A general framework and review of scatter correction methods in x-ray cone-beam computerized tomography. Part 1: Scatter compensation approaches



This article is corrected by:

  1. Errata: Erratum: “A general framework and review of scatter correction methods in x-ray cone beam CT. Part 1: Scatter Compensation Approaches” [Med. Phys. 38(7), 4296–4311 (2011)] Volume 38, Issue 10, 5830, Article first published online: 28 September 2011


Since scattered radiation in cone-beam volume CT implies severe degradation of CT images by quantification errors, artifacts, and noise increase, scatter suppression is one of the main issues related to image quality in CBCT imaging. The aim of this review is to structurize the variety of scatter suppression methods, to analyze the common structure, and to develop a general framework for scatter correction procedures. In general, scatter suppression combines hardware techniques of scatter rejection and software methods of scatter correction.
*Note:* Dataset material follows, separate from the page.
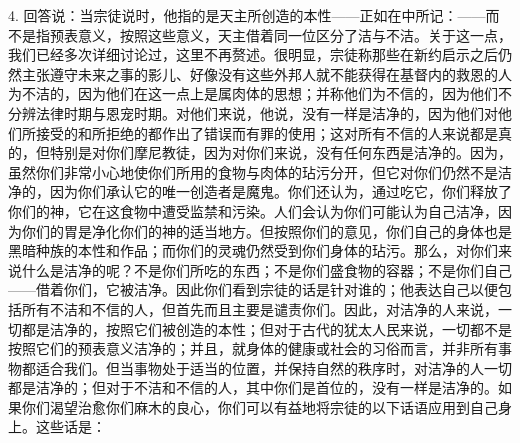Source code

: 4. 回答说：当宗徒说时，他指的是天主所创造的本性——正如在中所记：——而不是指预表意义，按照这些意义，天主借着同一位区分了洁与不洁。关于这一点，我们已经多次详细讨论过，这里不再赘述。很明显，宗徒称那些在新约启示之后仍然主张遵守未来之事的影儿、好像没有这些外邦人就不能获得在基督内的救恩的人为不洁的，因为他们在这一点上是属肉体的思想；并称他们为不信的，因为他们不分辨法律时期与恩宠时期。对他们来说，他说，没有一样是洁净的，因为他们对他们所接受的和所拒绝的都作出了错误而有罪的使用；这对所有不信的人来说都是真的，但特别是对你们摩尼教徒，因为对你们来说，没有任何东西是洁净的。因为，虽然你们非常小心地使你们所用的食物与肉体的玷污分开，但它对你们仍然不是洁净的，因为你们承认它的唯一创造者是魔鬼。你们还认为，通过吃它，你们释放了你们的神，它在这食物中遭受监禁和污染。人们会认为你们可能认为自己洁净，因为你们的胃是净化你们的神的适当地方。但按照你们的意见，你们自己的身体也是黑暗种族的本性和作品；而你们的灵魂仍然受到你们身体的玷污。那么，对你们来说什么是洁净的呢？不是你们所吃的东西；不是你们盛食物的容器；不是你们自己——借着你们，它被洁净。因此你们看到宗徒的话是针对谁的；他表达自己以便包括所有不洁和不信的人，但首先而且主要是谴责你们。因此，对洁净的人来说，一切都是洁净的，按照它们被创造的本性；但对于古代的犹太人民来说，一切都不是按照它们的预表意义洁净的；并且，就身体的健康或社会的习俗而言，并非所有事物都适合我们。但当事物处于适当的位置，并保持自然的秩序时，对洁净的人一切都是洁净的；但对于不洁和不信的人，其中你们是首位的，没有一样是洁净的。如果你们渴望治愈你们麻木的良心，你们可以有益地将宗徒的以下话语应用到自己身上。这些话是：\par



\section{}

\par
The authors emphasize that scatter correction procedures consist of the main components scatter estimation (by measurement or mathematical modeling) and scatter compensation (deterministic or statistical methods). The framework comprises most scatter correction approaches and its validity also goes beyond transmission CT. Before the advent of cone-beam CT, a lot of papers on scatter correction approaches in x-ray radiography, mammography, emission tomography, and in Megavolt CT had been published. The opportunity to avail from research in those other fields of medical imaging has not yet been sufficiently exploited. Therefore additional references are included when ever it seems pertinent. Scatter estimation and scatter compensation are typically intertwined in iterative procedures. It makes sense to recognize iterative approaches in the light of the concept of self-consistency. The importance of incorporating scatter compensation approaches into a statistical framework for noise minimization has to be underscored. Signal and noise propagation analysis is presented. A main result is the preservation of differential-signal-to-noise-ratio (dSNR) in CT projection data by ideal scatter correction. The objective of scatter compensation methods is the restoration of quantitative accuracy and a balance between low-contrast restoration and noise reduction. In a synopsis section, the different deterministic and statistical methods are discussed with respect to their properties and applications. The current paper is focused on scatter compensation algorithms. The multitude of scatter estimation models will be dealt with in a separate paper.